> [Requirement] Apart from the pictures, every entry must be retyped exactly.

--

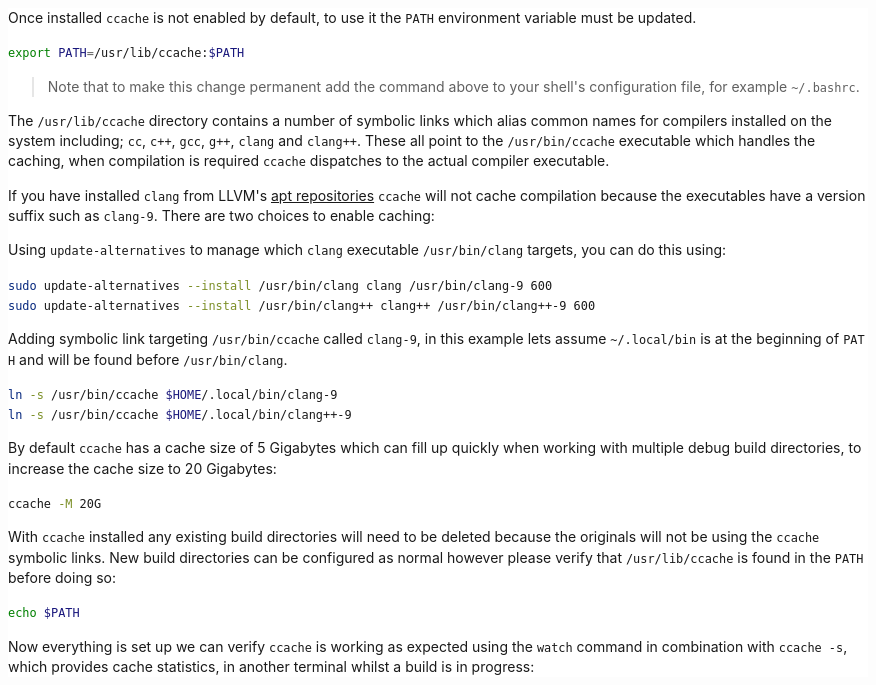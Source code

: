 Once installed `ccache` is not enabled by default, to use it the `PATH`
environment variable must be updated.

```sh
export PATH=/usr/lib/ccache:$PATH
```

> Note that to make this change permanent add the command above to your shell's
> configuration file, for example `~/.bashrc`.

The `/usr/lib/ccache` directory contains a number of symbolic links which alias
common names for compilers installed on the system including; `cc`, `c++`,
`gcc`, `g++`, `clang` and `clang++`. These all point to the `/usr/bin/ccache`
executable which handles the caching, when compilation is required `ccache`
dispatches to the actual compiler executable.

If you have installed `clang` from LLVM's [apt
repositories](https://apt.llvm.org/) `ccache` will not cache compilation because
the executables have a version suffix such as `clang-9`. There are two choices
to enable caching:

Using `update-alternatives` to manage which `clang` executable `/usr/bin/clang`
targets, you can do this using:

```sh
sudo update-alternatives --install /usr/bin/clang clang /usr/bin/clang-9 600
sudo update-alternatives --install /usr/bin/clang++ clang++ /usr/bin/clang++-9 600
```

Adding symbolic link targeting `/usr/bin/ccache` called `clang-9`, in this
example lets assume `~/.local/bin` is at the beginning of `PATH` and will be
found before `/usr/bin/clang`.

```sh
ln -s /usr/bin/ccache $HOME/.local/bin/clang-9
ln -s /usr/bin/ccache $HOME/.local/bin/clang++-9
```

By default `ccache` has a cache size of 5 Gigabytes which can fill up quickly
when working with multiple debug build directories, to increase the cache size
to 20 Gigabytes:

```sh
ccache -M 20G
```

With `ccache` installed any existing build directories will need to be deleted
because the originals will not be using the `ccache` symbolic links. New build
directories can be configured as normal however please verify that
`/usr/lib/ccache` is found in the `PATH` before doing so:

```sh
echo $PATH
```

Now everything is set up we can verify `ccache` is working as expected using the
`watch` command in combination with `ccache -s`, which provides cache
statistics, in another terminal whilst a build is in progress:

--

> [Problem solution]
Source code

: Once installed `ccache` is not enabled by default, to use it the `PATH`
environment variable must be updated.

```sh
export PATH=/usr/lib/ccache:$PATH
```

> Note that to make this change permanent add the command above to your shell's
> configuration file, for example `~/.bashrc`.

The `/usr/lib/ccache` directory contains a number of symbolic links which alias
common names for compilers installed on the system including; `cc`, `c++`,
`gcc`, `g++`, `clang` and `clang++`. These all point to the `/usr/bin/ccache`
executable which handles the caching, when compilation is required `ccache`
dispatches to the actual compiler executable.

If you have installed `clang` from LLVM's [apt
repositories](https://apt.llvm.org/) `ccache` will not cache compilation because
the executables have a version suffix such as `clang-9`. There are two choices
to enable caching:

Using `update-alternatives` to manage which `clang` executable `/usr/bin/clang`
targets, you can do this using:

```sh
sudo update-alternatives --install /usr/bin/clang clang /usr/bin/clang-9 600
sudo update-alternatives --install /usr/bin/clang++ clang++ /usr/bin/clang++-9 600
```

Adding symbolic link targeting `/usr/bin/ccache` called `clang-9`, in this
example lets assume `~/.local/bin` is at the beginning of `PATH` and will be
found before `/usr/bin/clang`.

```sh
ln -s /usr/bin/ccache $HOME/.local/bin/clang-9
ln -s /usr/bin/ccache $HOME/.local/bin/clang++-9
```

By default `ccache` has a cache size of 5 Gigabytes which can fill up quickly
when working with multiple debug build directories, to increase the cache size
to 20 Gigabytes:

```sh
ccache -M 20G
```

With `ccache` installed any existing build directories will need to be deleted
because the originals will not be using the `ccache` symbolic links. New build
directories can be configured as normal however please verify that
`/usr/lib/ccache` is found in the `PATH` before doing so:

```sh
echo $PATH
```

Now everything is set up we can verify `ccache` is working as expected using the
`watch` command in combination with `ccache -s`, which provides cache
statistics, in another terminal whilst a build is in progress:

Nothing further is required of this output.